Skip: The Likelihood Ratio Principle (pp. 355-356)

Practice Exercises

\(1.\) (One sample test, Values given) We wish to test whether a scale needs to be recalibrated. If it’s working, a 10 pound weight should weigh 10 pounds. We decide to test it by weighing the same weight, which we know to be precisely 10 pounds, 25 times. We know the weights from this scale are normally distributed and independent, with a true standard deviation of \(\sigma\) = 1. Our sample mean (x) is 9.85. Should we conclude that recalibration is necessary x (that is, the scale is off) or not necessary (the scale isn’t conclusively off)?

\(α = .01​\)

\(H_0: \mu = 10\)

\(H_A: \mu \neq 10\)

Test statistic: \(z=\frac{\bar{X} - \mu_0}{\sigma/\sqrt{n}}\)

z <- (9.85-10)/(1/sqrt(25))
z
## [1] -0.75

Determine the p-value:

pval <- pnorm(z)*2
pval
## [1] 0.4532547

Since 0.453 > .05, we do not reject the null hypothesis. In other words, even if the scale were perfectly calibrated (\(\mu = 10\)) there is over a 45% probability that we would get a sample mean less than or equal to 9.85 (or equal to or greater than 10.15), that is, the same or further from the true mean than we found. Therefore, on the basis on these results, recaliberation is not necessary.


\(2.\) (One sample test, Raw values) We know that the mean sepal length of setosas (a species of irises) is 4.8 cm. A new study examines a sample of 50 flowers and shows that the sample mean is 5.006 cm. Conduct a one-tailed hypothesis test at \(.05\) significance level to show if there is sufficient evidence to reject the hypothesis that the mean of the new sample is equal to 4.8 cm.

\(α = .05\)

\(H_0: \mu = 4.8\)

\(H_A: \mu > 4.8\)

Use the following code to store the 50 values in the sample in a variable called setosa. (This works because iris is a built-in dataset in R.)

setosa <- iris[iris$Species == "setosa",]

[Ans]

Test statistic: \(z=\frac{\bar{X} - \mu_0}{s/\sqrt{n}}\)

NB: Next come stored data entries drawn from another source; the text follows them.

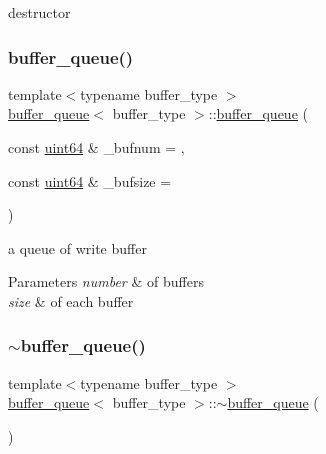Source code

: destructor 

\mbox{\label{structbuffer__queue_a4e972bf42989038b6ef7eda7a372d1c3}} 
\subsubsection{\texorpdfstring{buffer\+\_\+queue()}{buffer\_queue()}\hspace{0.1cm}{\footnotesize\ttfamily [2/2]}}
{\footnotesize\ttfamily template$<$typename buffer\+\_\+type $>$ \\
\hyperlink{structbuffer__queue}{buffer\+\_\+queue}$<$ buffer\+\_\+type $>$\+::\hyperlink{structbuffer__queue}{buffer\+\_\+queue} (\begin{DoxyParamCaption}\item[{const \hyperlink{types_8h_a60e8696a4678cd348e991a1f172e53f7}{uint64} \&}]{\+\_\+bufnum = {},  }\item[{const \hyperlink{types_8h_a60e8696a4678cd348e991a1f172e53f7}{uint64} \&}]{\+\_\+bufsize = {} }\end{DoxyParamCaption})\hspace{0.3cm}{\ttfamily [inline]}}



a queue of write buffer 


\begin{DoxyParams}{Parameters}
{\em number} & of buffers \\
\hline
{\em size} & of each buffer \\
\hline
\end{DoxyParams}
\mbox{\label{structbuffer__queue_a8dda78874230bead5795e510f315dc2c}} 
\subsubsection{\texorpdfstring{$\sim$buffer\+\_\+queue()}{~buffer\_queue()}\hspace{0.1cm}{\footnotesize\ttfamily [2/2]}}
{\footnotesize\ttfamily template$<$typename buffer\+\_\+type $>$ \\
\hyperlink{structbuffer__queue}{buffer\+\_\+queue}$<$ buffer\+\_\+type $>$\+::$\sim$\hyperlink{structbuffer__queue}{buffer\+\_\+queue} (\begin{DoxyParamCaption}{ }\end{DoxyParamCaption})\hspace{0.3cm}{\ttfamily [inline]}}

z <- (mean(setosa$Sepal.Length)-4.8)/sqrt(var(setosa$Sepal.Length)/50)
z
## [1] 4.132433
pval <- 1- pnorm(z)
pval
## [1] 1.794718e-05
# simpler approach
# p-values might be a bit different due to approximation of t
t.test(setosa$Sepal.Length, alternative = "greater", mu = 4.8)
## 
##  One Sample t-test
## 
## data:  setosa$Sepal.Length
## t = 4.1324, df = 49, p-value = 6.986e-05
## alternative hypothesis: true mean is greater than 4.8
## 95 percent confidence interval:
##  4.922425      Inf
## sample estimates:
## mean of x 
##     5.006

Since 6.986e-05 < 0.05 , we reject the null hypothesis. There is sufficient evidence that the true mean of setosa sepal length is greater than 4.8 cm.